Task description: Each line holding the string "argumentN" is to be copied from the data.

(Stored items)
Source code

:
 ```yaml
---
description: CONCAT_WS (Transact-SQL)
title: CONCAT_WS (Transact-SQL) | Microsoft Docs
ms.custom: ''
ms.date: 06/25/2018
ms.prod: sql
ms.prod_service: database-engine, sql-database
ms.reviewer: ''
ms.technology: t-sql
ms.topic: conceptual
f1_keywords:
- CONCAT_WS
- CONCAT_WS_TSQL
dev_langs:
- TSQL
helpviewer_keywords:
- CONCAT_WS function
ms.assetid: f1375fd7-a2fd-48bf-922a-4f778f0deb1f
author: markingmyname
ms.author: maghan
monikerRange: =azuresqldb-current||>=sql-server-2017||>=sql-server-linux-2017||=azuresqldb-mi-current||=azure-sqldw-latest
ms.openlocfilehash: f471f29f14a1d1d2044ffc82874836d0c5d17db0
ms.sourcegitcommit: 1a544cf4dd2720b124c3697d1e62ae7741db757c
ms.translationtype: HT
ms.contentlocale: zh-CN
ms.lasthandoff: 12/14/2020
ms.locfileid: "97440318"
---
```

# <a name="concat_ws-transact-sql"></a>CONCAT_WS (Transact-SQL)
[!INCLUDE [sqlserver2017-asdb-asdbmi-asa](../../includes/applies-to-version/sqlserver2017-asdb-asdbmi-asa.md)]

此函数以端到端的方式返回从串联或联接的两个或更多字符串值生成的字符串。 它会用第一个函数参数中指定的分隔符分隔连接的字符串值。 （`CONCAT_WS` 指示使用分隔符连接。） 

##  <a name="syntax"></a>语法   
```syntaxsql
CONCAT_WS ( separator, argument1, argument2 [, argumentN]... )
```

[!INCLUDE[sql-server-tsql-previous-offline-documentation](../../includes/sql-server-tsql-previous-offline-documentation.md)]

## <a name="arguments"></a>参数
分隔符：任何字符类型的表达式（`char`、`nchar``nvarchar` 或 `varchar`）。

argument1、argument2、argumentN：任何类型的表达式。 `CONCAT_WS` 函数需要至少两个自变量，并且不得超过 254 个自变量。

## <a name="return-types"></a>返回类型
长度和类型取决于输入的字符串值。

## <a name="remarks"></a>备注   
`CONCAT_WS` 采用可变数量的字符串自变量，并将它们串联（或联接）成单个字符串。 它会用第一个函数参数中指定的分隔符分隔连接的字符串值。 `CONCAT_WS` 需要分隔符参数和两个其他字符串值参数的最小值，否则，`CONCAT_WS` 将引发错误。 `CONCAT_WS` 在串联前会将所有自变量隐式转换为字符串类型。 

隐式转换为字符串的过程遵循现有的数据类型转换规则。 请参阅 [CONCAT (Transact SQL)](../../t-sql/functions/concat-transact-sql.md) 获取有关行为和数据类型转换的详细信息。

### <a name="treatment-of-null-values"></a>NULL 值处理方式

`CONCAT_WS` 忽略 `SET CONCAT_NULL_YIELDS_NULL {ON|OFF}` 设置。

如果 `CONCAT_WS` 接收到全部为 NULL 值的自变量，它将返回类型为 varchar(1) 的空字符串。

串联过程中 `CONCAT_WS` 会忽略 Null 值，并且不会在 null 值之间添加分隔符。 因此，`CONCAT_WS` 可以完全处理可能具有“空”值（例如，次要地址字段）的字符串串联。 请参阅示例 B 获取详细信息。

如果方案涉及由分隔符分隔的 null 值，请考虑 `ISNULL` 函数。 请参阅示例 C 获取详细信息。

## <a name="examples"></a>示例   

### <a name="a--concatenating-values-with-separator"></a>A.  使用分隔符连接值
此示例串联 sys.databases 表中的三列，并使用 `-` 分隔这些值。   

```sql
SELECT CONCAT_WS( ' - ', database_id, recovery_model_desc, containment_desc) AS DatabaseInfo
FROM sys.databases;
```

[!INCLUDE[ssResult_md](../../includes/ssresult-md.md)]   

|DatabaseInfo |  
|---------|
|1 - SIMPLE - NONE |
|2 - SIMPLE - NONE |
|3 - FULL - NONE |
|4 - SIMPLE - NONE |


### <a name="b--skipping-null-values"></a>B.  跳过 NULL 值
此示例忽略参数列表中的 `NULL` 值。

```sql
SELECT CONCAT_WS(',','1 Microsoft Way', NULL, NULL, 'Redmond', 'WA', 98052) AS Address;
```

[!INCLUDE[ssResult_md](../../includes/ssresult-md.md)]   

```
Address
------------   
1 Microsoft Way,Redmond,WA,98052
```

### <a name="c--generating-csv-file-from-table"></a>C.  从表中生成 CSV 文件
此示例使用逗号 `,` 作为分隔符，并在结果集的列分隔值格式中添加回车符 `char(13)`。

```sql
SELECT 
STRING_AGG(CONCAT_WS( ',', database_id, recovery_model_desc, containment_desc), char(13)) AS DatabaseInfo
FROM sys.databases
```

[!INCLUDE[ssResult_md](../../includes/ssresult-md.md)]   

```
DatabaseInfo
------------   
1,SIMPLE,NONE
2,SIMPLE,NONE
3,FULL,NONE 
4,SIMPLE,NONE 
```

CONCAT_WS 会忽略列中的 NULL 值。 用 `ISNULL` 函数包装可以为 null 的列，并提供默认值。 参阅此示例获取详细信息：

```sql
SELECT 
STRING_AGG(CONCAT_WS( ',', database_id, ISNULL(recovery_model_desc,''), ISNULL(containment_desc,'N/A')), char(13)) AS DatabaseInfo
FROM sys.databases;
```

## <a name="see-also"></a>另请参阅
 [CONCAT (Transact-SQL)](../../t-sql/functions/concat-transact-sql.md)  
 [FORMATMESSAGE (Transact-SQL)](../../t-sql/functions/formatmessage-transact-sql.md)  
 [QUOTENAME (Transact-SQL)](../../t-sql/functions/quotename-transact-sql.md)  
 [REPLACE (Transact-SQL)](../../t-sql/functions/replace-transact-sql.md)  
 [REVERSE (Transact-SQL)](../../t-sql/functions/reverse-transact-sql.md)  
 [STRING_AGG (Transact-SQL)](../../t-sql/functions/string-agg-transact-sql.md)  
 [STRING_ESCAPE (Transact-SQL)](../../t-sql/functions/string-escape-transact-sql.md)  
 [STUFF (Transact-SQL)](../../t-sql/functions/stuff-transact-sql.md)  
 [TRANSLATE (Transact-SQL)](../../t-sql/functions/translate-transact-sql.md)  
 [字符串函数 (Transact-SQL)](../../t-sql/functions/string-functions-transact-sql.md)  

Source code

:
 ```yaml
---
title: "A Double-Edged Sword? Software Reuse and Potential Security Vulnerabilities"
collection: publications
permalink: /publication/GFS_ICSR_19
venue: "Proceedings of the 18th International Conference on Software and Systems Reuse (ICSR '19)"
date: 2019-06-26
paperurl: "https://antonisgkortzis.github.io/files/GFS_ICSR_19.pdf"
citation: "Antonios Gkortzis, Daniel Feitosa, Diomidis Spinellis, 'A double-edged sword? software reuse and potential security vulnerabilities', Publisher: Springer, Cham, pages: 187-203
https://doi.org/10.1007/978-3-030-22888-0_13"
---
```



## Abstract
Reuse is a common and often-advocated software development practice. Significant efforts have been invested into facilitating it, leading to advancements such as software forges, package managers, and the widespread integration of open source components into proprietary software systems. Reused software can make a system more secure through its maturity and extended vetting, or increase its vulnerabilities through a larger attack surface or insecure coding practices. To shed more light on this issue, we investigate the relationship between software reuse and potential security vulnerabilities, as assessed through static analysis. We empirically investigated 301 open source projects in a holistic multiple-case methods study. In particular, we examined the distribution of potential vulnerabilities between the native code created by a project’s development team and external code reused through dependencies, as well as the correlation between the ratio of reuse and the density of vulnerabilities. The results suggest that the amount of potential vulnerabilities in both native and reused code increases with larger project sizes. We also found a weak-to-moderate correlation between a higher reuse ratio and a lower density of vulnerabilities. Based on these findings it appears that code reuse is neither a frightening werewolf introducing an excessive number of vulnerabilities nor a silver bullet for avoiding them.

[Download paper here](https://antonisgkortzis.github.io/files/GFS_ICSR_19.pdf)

--

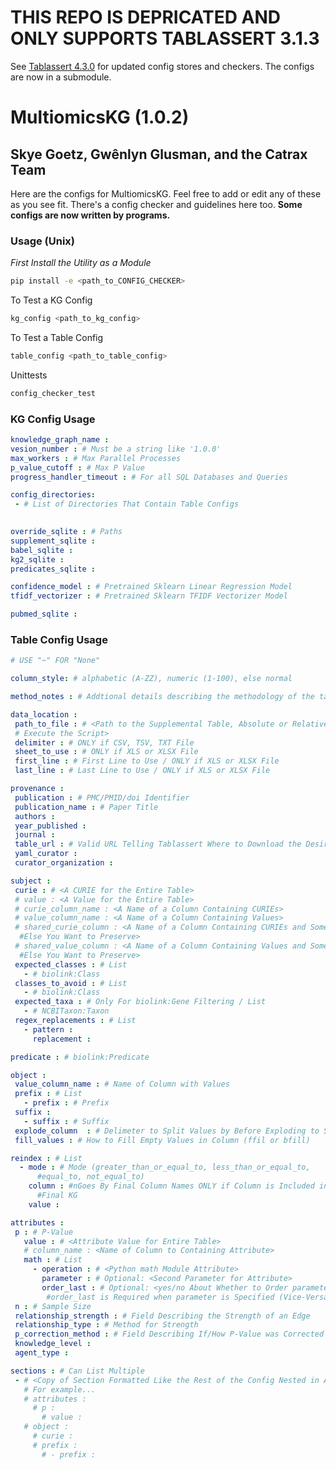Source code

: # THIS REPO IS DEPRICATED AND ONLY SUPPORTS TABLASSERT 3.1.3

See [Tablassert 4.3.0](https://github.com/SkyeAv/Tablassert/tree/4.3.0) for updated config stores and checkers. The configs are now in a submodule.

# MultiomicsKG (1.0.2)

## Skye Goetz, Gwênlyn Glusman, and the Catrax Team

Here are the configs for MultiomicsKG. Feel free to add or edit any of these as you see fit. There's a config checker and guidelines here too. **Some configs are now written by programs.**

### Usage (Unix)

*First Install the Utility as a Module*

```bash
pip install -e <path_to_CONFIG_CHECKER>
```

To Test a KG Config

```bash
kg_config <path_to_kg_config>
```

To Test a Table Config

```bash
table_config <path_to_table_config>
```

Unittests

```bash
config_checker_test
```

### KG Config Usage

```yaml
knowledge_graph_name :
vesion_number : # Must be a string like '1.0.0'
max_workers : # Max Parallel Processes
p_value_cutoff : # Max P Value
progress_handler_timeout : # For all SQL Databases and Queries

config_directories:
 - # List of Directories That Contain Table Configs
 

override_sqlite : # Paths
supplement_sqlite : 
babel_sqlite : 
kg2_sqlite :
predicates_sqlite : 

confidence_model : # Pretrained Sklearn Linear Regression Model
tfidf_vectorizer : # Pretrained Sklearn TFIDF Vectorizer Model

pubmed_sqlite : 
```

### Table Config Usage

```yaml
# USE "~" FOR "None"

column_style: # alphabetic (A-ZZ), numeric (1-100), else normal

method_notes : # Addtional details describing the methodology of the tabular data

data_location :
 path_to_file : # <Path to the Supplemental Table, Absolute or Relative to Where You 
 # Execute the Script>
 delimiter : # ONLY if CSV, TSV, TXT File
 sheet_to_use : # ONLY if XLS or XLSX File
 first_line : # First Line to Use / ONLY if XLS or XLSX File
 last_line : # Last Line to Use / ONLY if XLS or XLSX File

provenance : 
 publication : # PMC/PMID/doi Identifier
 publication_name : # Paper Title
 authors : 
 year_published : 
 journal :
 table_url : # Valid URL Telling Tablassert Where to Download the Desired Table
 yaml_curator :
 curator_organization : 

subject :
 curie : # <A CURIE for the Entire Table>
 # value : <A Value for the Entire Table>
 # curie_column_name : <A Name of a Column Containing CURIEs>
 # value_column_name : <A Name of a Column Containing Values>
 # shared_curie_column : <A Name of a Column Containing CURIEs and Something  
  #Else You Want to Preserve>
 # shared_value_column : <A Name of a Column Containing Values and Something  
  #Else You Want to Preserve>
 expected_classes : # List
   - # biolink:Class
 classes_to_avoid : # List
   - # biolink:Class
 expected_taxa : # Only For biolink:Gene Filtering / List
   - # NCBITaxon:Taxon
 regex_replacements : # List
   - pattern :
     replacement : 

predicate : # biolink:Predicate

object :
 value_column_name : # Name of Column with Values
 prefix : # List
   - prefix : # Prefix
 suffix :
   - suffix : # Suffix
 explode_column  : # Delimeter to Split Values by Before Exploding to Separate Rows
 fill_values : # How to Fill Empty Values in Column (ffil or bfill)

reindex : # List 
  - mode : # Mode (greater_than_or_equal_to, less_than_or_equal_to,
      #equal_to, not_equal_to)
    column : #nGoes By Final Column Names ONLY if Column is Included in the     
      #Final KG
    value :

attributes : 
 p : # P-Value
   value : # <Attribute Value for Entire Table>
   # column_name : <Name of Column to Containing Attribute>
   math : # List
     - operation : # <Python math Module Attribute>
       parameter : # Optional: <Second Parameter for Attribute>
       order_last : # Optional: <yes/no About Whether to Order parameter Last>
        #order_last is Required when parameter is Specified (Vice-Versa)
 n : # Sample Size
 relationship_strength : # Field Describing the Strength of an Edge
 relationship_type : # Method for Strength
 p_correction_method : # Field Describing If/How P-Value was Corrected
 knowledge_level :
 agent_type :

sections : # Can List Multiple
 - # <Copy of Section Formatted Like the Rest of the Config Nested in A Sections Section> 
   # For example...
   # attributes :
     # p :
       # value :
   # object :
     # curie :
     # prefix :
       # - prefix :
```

Result:
CONCAT_WS ( separator, argument1, argument2 [, argumentN]... )
argument1、argument2、argumentN：任何类型的表达式。 `CONCAT_WS` 函数需要至少两个自变量，并且不得超过 254 个自变量。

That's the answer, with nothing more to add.